Records contained in a dataset
==*==

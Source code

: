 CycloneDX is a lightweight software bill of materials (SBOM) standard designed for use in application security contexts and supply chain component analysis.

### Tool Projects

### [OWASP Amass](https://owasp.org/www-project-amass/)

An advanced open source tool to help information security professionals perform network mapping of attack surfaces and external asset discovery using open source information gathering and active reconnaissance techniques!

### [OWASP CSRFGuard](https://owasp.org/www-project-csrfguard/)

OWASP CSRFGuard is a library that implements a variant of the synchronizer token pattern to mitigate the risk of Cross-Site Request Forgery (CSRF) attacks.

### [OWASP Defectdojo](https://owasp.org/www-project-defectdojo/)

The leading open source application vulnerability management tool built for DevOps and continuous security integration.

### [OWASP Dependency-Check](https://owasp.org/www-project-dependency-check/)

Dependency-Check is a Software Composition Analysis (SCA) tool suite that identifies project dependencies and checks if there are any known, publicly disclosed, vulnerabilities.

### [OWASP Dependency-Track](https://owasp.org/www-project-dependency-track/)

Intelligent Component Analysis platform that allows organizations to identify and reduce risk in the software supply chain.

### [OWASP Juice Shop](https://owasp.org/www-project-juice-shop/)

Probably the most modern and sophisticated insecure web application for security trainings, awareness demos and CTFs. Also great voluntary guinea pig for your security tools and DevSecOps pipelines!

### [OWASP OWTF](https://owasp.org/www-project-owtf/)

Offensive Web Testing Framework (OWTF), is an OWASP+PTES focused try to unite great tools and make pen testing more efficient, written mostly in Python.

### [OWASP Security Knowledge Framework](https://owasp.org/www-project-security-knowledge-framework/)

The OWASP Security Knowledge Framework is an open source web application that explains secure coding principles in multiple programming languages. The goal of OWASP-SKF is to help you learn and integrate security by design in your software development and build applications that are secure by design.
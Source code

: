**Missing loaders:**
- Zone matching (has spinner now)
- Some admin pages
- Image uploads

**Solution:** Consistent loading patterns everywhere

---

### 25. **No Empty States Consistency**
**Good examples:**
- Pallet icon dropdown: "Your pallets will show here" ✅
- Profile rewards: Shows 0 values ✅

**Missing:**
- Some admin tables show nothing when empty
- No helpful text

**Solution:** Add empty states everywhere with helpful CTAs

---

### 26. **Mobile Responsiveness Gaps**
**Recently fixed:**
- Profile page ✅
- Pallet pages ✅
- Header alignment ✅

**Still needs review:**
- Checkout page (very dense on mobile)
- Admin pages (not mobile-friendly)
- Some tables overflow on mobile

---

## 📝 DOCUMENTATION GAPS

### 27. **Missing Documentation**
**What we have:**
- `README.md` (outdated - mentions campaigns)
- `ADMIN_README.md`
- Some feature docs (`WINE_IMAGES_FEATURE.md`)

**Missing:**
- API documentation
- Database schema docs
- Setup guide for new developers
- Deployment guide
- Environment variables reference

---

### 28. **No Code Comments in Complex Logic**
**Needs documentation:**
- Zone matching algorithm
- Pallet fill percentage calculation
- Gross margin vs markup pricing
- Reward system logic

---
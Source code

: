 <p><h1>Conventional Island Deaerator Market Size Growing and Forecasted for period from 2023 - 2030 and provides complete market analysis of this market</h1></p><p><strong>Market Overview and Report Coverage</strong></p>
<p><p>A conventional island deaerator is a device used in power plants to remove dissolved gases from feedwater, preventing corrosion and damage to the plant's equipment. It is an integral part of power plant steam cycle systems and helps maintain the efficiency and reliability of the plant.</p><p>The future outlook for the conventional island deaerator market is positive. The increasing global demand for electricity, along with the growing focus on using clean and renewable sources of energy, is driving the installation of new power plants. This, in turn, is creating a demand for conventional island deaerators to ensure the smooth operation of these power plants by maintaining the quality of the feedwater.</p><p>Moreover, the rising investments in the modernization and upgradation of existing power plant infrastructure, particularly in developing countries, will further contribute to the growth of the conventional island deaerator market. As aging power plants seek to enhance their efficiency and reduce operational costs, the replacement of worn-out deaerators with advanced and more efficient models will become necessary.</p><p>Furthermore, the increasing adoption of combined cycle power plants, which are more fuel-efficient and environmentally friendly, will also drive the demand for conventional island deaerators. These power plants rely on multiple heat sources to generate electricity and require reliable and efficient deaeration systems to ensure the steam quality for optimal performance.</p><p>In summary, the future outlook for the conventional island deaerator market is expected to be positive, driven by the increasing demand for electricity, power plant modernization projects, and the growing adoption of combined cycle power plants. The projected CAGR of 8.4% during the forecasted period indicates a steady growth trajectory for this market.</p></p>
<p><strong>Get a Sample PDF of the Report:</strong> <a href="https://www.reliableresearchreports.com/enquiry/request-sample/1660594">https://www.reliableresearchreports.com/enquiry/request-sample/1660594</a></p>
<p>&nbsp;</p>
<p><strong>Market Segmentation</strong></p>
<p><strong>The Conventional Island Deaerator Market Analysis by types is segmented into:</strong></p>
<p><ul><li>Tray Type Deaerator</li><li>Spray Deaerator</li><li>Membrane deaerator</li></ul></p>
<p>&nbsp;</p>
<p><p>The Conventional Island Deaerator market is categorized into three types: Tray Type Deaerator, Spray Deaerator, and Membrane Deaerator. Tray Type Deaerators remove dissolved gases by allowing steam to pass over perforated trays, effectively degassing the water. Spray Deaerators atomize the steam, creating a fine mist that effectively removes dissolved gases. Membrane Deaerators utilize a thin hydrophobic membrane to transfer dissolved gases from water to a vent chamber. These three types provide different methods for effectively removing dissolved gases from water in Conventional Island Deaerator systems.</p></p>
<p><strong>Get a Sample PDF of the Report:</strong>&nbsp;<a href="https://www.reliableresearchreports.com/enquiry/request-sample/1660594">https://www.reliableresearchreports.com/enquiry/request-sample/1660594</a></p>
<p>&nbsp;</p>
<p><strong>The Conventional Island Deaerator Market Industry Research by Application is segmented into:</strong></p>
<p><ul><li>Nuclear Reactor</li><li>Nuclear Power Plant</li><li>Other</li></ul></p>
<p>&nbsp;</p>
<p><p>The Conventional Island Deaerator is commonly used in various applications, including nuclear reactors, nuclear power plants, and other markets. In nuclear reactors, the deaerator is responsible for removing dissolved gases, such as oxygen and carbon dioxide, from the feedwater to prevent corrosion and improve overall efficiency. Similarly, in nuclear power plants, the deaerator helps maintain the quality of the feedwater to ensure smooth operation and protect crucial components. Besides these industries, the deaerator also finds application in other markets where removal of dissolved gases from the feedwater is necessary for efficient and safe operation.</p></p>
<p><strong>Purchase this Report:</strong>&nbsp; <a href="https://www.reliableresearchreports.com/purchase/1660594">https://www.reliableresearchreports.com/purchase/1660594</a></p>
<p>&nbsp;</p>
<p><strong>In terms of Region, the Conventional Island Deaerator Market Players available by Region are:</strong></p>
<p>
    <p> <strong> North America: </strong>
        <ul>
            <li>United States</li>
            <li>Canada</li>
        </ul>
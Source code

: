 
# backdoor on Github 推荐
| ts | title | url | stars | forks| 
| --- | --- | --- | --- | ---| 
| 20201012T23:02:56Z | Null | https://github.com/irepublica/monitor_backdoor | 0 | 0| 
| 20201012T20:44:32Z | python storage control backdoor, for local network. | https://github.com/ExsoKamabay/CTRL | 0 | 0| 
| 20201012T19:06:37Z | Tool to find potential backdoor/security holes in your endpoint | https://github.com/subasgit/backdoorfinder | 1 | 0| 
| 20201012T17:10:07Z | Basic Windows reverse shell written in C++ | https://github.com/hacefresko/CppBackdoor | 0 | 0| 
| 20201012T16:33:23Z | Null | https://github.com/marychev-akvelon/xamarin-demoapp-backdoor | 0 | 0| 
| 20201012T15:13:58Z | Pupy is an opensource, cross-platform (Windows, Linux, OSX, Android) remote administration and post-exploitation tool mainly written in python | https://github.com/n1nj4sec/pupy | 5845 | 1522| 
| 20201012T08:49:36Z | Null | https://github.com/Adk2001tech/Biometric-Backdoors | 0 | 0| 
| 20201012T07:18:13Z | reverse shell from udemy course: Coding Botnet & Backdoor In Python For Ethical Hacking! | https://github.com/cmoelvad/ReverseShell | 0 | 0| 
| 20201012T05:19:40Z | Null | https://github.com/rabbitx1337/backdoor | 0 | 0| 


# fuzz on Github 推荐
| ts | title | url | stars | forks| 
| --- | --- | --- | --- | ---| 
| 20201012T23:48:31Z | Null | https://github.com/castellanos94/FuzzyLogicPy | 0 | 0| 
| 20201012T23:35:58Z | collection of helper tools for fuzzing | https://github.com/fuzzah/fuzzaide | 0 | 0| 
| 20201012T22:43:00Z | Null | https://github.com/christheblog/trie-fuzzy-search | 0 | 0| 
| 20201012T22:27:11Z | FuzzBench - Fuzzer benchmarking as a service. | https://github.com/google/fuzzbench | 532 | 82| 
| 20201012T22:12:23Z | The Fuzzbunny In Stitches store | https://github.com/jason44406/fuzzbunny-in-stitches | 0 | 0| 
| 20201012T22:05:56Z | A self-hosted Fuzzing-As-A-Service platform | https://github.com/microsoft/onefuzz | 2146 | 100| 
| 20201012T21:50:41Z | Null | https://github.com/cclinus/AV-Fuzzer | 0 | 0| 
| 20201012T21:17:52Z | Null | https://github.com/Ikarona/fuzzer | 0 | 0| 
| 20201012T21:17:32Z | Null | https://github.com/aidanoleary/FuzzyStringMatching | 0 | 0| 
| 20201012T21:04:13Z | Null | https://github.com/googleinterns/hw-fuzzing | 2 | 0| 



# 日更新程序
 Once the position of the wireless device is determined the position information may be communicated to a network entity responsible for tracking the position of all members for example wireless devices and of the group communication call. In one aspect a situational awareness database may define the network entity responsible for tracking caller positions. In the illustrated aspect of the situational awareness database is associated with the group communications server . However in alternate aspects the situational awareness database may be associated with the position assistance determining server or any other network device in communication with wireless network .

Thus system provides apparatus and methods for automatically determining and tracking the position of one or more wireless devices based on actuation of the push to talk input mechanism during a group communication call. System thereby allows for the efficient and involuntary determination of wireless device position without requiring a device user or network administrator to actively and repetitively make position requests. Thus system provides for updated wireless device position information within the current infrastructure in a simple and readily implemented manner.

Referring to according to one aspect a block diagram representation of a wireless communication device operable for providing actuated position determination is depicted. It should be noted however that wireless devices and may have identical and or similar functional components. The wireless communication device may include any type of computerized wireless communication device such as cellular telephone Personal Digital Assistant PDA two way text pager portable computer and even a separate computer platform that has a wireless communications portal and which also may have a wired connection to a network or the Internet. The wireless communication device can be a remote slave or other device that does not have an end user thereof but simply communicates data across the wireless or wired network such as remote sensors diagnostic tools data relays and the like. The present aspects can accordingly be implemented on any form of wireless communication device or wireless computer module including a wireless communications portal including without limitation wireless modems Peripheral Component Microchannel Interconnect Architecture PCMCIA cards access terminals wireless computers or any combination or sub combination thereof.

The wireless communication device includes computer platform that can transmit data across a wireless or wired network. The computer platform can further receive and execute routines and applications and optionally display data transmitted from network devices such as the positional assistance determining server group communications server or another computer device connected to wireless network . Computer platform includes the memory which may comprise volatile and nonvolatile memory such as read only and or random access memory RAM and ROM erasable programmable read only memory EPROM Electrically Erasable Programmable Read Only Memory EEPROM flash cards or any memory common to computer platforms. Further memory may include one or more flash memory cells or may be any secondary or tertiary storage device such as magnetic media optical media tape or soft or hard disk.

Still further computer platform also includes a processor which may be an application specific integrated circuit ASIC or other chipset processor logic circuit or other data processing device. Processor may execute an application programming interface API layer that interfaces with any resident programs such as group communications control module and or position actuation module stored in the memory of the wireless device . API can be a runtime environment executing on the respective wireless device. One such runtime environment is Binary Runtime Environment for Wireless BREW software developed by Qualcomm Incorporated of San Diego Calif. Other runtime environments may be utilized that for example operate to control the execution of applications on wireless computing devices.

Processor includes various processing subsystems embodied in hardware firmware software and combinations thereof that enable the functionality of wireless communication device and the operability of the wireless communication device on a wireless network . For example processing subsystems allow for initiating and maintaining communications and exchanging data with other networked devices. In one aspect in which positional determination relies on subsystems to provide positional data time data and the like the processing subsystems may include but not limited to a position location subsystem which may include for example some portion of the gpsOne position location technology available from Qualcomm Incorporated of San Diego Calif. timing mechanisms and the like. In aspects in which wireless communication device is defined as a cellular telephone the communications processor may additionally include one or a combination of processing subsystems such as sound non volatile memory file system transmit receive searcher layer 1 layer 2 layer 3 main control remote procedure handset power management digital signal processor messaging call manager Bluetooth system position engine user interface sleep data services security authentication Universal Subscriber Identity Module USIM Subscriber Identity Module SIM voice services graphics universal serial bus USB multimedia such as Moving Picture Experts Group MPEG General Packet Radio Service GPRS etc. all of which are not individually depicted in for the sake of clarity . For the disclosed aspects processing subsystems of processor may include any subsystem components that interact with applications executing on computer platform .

==*==

_What to produce:_ In the data above, retype exactly and only the lines between the one holding "### [OWASP Amass](https://owasp.org/www-project-amass/)" and the one holding "Offensive Web Testing", inclusive.

_Solution to the exercise:_
### [OWASP Amass](https://owasp.org/www-project-amass/)

An advanced open source tool to help information security professionals perform network mapping of attack surfaces and external asset discovery using open source information gathering and active reconnaissance techniques!

### [OWASP CSRFGuard](https://owasp.org/www-project-csrfguard/)

OWASP CSRFGuard is a library that implements a variant of the synchronizer token pattern to mitigate the risk of Cross-Site Request Forgery (CSRF) attacks.

### [OWASP Defectdojo](https://owasp.org/www-project-defectdojo/)

The leading open source application vulnerability management tool built for DevOps and continuous security integration.

### [OWASP Dependency-Check](https://owasp.org/www-project-dependency-check/)

Dependency-Check is a Software Composition Analysis (SCA) tool suite that identifies project dependencies and checks if there are any known, publicly disclosed, vulnerabilities.

### [OWASP Dependency-Track](https://owasp.org/www-project-dependency-track/)

Intelligent Component Analysis platform that allows organizations to identify and reduce risk in the software supply chain.

### [OWASP Juice Shop](https://owasp.org/www-project-juice-shop/)

Probably the most modern and sophisticated insecure web application for security trainings, awareness demos and CTFs. Also great voluntary guinea pig for your security tools and DevSecOps pipelines!

### [OWASP OWTF](https://owasp.org/www-project-owtf/)

Offensive Web Testing Framework (OWTF), is an OWASP+PTES focused try to unite great tools and make pen testing more efficient, written mostly in Python.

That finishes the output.